◆ DIRECTIONS FOR THIS TASK
Copy out each line of the data that contains "https".

RECORDS FOR THE TASK: Begin

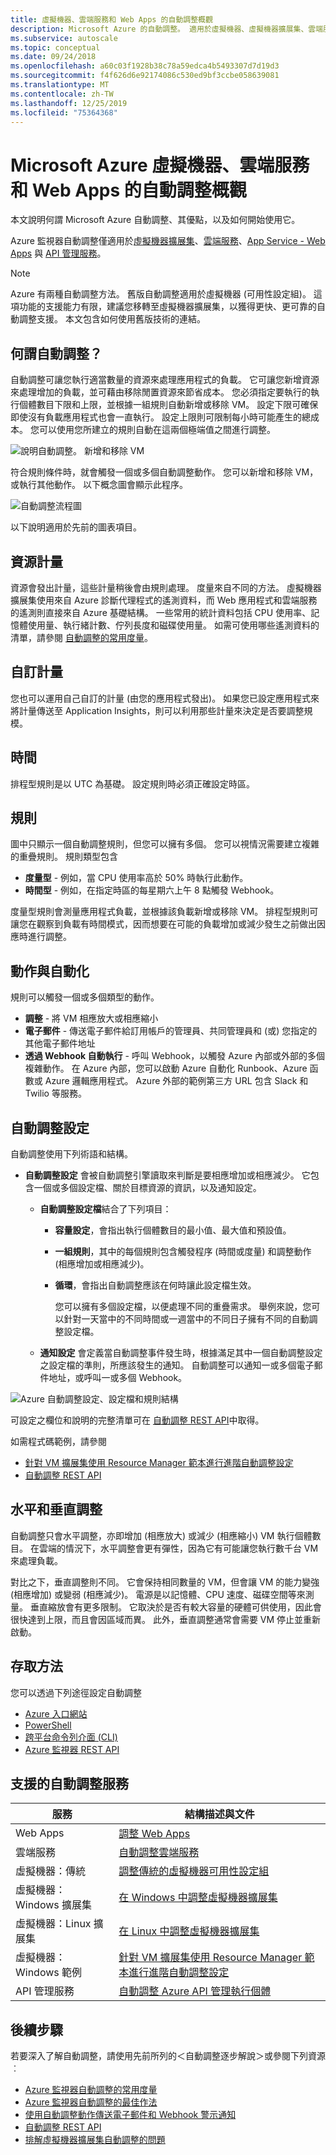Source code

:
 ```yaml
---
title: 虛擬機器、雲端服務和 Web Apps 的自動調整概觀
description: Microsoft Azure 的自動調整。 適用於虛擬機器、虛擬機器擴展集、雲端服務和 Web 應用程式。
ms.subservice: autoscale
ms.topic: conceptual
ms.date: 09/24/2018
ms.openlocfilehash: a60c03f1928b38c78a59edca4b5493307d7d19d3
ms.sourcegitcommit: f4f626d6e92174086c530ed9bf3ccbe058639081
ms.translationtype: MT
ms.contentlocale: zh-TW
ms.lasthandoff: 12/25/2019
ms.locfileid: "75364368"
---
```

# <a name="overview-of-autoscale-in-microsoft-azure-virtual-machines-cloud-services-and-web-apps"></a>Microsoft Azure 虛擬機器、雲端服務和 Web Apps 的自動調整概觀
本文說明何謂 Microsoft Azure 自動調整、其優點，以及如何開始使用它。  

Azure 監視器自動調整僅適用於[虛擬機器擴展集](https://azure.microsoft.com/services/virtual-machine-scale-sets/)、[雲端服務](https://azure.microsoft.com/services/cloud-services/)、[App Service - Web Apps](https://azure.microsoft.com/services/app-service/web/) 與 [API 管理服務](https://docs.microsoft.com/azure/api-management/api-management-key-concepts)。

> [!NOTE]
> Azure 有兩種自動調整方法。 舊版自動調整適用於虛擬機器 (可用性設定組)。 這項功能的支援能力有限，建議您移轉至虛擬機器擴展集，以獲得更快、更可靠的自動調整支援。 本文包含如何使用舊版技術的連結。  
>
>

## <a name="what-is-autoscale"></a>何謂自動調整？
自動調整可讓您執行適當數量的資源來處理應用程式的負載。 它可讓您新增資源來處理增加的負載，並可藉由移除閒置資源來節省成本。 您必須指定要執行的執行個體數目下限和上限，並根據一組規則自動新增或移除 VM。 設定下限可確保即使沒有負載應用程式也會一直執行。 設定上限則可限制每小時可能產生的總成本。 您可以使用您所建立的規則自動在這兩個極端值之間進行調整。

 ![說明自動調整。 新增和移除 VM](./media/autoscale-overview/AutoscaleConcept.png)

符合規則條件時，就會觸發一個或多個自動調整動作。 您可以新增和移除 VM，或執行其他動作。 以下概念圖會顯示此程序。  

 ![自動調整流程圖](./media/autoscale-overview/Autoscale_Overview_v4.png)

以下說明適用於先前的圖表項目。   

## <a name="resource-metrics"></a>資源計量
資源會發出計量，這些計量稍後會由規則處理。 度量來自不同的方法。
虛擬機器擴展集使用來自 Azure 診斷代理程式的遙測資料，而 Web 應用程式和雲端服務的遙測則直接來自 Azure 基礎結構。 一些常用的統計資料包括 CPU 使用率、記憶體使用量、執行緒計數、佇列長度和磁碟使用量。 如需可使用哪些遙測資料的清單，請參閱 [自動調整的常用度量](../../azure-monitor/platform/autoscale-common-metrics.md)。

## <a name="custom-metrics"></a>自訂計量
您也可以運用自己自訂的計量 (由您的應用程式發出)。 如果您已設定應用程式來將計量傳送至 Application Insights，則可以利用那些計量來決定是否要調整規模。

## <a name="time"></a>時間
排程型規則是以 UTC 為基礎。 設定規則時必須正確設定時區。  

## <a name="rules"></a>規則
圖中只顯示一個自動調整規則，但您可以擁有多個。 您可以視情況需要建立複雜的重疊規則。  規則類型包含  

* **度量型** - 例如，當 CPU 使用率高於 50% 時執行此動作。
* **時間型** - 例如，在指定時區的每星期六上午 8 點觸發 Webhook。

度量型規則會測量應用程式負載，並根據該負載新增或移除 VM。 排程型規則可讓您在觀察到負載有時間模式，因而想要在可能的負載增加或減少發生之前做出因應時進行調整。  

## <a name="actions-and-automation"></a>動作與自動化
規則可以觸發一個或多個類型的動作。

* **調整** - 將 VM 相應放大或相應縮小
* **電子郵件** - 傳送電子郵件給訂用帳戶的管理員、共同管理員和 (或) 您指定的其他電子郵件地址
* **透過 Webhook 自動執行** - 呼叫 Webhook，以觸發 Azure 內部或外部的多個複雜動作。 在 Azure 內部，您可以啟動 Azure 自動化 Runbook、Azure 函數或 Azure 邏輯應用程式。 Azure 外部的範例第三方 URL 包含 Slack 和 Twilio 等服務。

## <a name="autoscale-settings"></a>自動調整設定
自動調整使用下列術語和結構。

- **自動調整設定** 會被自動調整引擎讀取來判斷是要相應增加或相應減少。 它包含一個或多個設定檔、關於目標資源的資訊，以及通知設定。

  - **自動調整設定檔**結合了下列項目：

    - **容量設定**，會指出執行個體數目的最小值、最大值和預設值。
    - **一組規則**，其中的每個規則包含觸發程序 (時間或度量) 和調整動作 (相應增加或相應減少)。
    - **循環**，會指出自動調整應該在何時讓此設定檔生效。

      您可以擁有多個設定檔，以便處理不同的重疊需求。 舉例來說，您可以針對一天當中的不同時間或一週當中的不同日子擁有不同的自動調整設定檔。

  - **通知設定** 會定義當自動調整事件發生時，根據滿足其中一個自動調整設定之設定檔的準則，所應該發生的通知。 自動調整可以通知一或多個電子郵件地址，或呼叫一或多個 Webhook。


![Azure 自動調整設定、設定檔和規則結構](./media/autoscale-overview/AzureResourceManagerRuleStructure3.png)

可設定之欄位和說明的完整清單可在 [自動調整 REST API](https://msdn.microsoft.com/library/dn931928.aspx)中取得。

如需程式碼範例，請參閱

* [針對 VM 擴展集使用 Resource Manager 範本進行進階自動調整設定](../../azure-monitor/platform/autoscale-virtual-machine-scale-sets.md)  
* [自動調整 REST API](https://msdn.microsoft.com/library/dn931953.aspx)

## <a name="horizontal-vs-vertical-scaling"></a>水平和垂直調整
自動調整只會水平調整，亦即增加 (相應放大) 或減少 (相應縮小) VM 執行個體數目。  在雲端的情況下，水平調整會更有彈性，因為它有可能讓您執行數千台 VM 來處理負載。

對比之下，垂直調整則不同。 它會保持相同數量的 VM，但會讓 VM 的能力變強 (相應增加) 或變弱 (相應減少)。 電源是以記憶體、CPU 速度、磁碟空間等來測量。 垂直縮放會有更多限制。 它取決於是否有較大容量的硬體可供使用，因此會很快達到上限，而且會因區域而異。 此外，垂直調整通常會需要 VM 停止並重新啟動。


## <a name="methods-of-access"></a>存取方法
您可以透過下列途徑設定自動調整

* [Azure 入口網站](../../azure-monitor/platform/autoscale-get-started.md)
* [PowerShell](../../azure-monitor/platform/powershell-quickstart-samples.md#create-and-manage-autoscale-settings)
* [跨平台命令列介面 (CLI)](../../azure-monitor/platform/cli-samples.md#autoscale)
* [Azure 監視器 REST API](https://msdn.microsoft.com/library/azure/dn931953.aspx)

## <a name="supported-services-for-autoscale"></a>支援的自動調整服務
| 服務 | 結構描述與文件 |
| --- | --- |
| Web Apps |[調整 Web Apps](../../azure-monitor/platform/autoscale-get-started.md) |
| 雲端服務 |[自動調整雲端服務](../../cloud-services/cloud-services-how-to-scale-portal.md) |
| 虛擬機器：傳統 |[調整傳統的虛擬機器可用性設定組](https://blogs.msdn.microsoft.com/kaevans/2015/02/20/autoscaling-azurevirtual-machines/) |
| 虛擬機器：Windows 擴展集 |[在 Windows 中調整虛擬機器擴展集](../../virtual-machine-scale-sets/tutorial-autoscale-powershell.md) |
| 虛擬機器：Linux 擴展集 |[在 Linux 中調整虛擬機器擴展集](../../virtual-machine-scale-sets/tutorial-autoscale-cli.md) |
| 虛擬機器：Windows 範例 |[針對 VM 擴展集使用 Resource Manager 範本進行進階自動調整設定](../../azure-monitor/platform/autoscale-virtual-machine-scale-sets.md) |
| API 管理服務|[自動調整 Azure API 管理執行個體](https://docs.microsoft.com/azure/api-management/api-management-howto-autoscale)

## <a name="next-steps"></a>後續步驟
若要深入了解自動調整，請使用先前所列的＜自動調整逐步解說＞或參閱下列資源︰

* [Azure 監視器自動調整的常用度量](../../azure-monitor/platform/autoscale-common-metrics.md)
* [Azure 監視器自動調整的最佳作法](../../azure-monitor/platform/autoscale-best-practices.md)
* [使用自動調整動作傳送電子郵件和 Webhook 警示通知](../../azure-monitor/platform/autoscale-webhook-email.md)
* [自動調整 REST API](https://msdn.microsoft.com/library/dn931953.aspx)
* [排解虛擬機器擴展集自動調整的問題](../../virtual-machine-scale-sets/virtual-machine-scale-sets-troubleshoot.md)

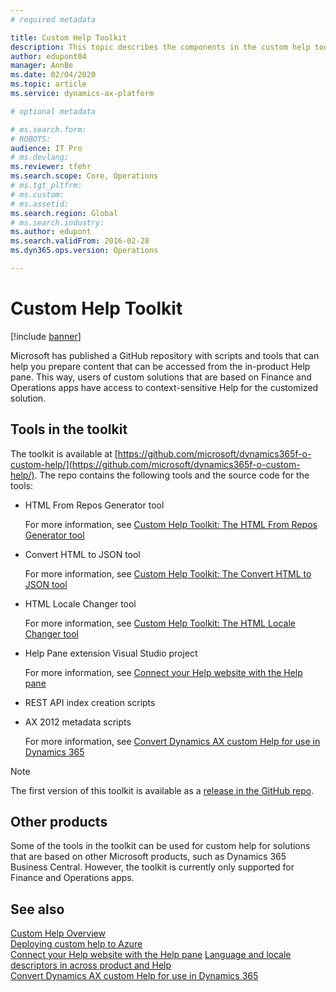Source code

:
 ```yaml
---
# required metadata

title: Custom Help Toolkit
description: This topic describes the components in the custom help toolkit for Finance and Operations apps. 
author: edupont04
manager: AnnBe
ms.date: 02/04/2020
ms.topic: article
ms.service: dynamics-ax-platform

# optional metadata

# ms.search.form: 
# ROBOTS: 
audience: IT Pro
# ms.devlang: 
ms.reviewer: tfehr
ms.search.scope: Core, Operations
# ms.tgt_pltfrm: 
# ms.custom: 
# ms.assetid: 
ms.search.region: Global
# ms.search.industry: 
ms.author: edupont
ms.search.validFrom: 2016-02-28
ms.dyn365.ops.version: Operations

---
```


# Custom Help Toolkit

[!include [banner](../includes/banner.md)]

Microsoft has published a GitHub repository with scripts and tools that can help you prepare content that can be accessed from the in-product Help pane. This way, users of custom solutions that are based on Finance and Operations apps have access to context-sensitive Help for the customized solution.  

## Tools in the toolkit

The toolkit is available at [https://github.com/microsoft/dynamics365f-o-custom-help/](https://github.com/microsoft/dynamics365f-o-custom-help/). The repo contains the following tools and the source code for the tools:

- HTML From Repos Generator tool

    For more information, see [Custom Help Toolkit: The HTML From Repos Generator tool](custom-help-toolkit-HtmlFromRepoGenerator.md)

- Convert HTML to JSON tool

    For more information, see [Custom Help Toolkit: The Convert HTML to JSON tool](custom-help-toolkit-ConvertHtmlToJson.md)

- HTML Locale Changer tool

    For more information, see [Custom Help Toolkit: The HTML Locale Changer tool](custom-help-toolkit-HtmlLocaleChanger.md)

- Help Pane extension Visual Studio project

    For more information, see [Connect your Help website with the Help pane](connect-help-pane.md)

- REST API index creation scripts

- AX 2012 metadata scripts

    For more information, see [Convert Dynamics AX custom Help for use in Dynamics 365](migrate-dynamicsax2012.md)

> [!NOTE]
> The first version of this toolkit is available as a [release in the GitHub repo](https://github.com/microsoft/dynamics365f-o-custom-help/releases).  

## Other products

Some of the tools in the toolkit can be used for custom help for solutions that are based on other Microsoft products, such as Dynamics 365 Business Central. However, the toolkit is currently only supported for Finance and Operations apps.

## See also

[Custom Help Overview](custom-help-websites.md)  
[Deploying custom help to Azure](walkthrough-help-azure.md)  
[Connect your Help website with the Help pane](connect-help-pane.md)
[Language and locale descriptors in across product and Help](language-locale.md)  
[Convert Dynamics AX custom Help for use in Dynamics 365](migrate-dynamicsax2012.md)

RECORDS FOR THE TASK: End

◆ WRITTEN SOLUTION
Azure 監視器自動調整僅適用於[虛擬機器擴展集](https://azure.microsoft.com/services/virtual-machine-scale-sets/)、[雲端服務](https://azure.microsoft.com/services/cloud-services/)、[App Service - Web Apps](https://azure.microsoft.com/services/app-service/web/) 與 [API 管理服務](https://docs.microsoft.com/azure/api-management/api-management-key-concepts)。
可設定之欄位和說明的完整清單可在 [自動調整 REST API](https://msdn.microsoft.com/library/dn931928.aspx)中取得。
* [自動調整 REST API](https://msdn.microsoft.com/library/dn931953.aspx)
* [Azure 監視器 REST API](https://msdn.microsoft.com/library/azure/dn931953.aspx)
| 虛擬機器：傳統 |[調整傳統的虛擬機器可用性設定組](https://blogs.msdn.microsoft.com/kaevans/2015/02/20/autoscaling-azurevirtual-machines/) |
| API 管理服務|[自動調整 Azure API 管理執行個體](https://docs.microsoft.com/azure/api-management/api-management-howto-autoscale)
* [自動調整 REST API](https://msdn.microsoft.com/library/dn931953.aspx)
The toolkit is available at [https://github.com/microsoft/dynamics365f-o-custom-help/](https://github.com/microsoft/dynamics365f-o-custom-help/). The repo contains the following tools and the source code for the tools:
> The first version of this toolkit is available as a [release in the GitHub repo](https://github.com/microsoft/dynamics365f-o-custom-help/releases).  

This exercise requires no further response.